4. Discussion
The
Masketeer algorithm represents an efficient tool that pseudonymizes unstructured free text written by authors of different professional backgrounds in colloquial German language, in a medical context, including the heavy use of abbreviations and nicknames, and with frequent typing errors. The evaluation of the algorithm yielded high performance (
Table 8), outperforming both an earlier version (1.0) and a third-party tool (spaCy). The low sensitivity observed in spaCy can likely be attributed to the fact that the texts used for the model were from a foreign domain (news articles) and therefore not accustomed to the nature of clinical notes. Salutations were the most important factor (see
Table 7), which were not optimized in spaCy for colloquial medical language. However, specificity was less affected in the spaCy algorithm, even showing a better false-negative rate than the 1.0 version of
Masketeer. The most common source for false negatives in the current version (
Masketeer 2.0) was either extremely rare names that were not in any dictionary and occurred without salutation or typing mistakes in names that were therefore not found by any
Masker. Naturally, manually written text, especially under the conditions in which our medical texts were written (e.g., time constraints, transcription of verbally transmitted names, diverse educational background, diverging first languages of authors, and no implemented grammar/spelling checks), is imperfect, and thus, algorithms are unlikely to perfectly mask all identifiable PHI from them. In fact, assessing correct de-identification was challenging during evaluation even for human observers in rare cases. Therefore, setting a general performance threshold to determine whether a pseudonymization algorithm is sufficient is unfeasible and depends on the underlying problem. For our purposes,
Masketeer’s performance was satisfactory.

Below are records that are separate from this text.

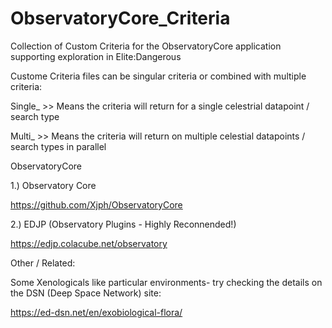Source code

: # ObservatoryCore_Criteria
Collection of Custom Criteria for the ObservatoryCore application supporting exploration in Elite:Dangerous

Custome Criteria files can be singular criteria or combined with multiple criteria:

Single_  >> Means the criteria will return for a single celestrial datapoint / search type

Multi_   >> Means the criteria will return on multiple celestial datapoints / search types in parallel


ObservatoryCore 

1.) Observatory Core

https://github.com/Xjph/ObservatoryCore


2.) EDJP (Observatory Plugins - Highly Reconnended!)

https://edjp.colacube.net/observatory



Other / Related:

Some Xenologicals like particular environments- try checking the details on the DSN (Deep Space Network) site:

https://ed-dsn.net/en/exobiological-flora/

De-identifying the clinical notes opens up possibilities for secondary analyses of the texts. For example, the de-identified note texts could be processed without privacy concerns by NLP and AI experts to extract crucial information valuable for developing predictive models that could be used to anticipate major adverse events from text data. Furthermore, de-identifying the notes could enable the application of popular, publicly available, and powerful LLMs (e.g., ChatGPT, Gemini), which cannot be utilized with personalized notes due to privacy regulations. These LLMs could, for example, derive patient summaries from the notes for the time-efficient rotation of healthcare personnel, ultimately leaving more time for patient care. LLMs could also extract information from the notes to fill gaps in electronic medical records (e.g., missing medication list) or extract and save data in a structured form, which is often exchanged only as free text (e.g., laboratory results).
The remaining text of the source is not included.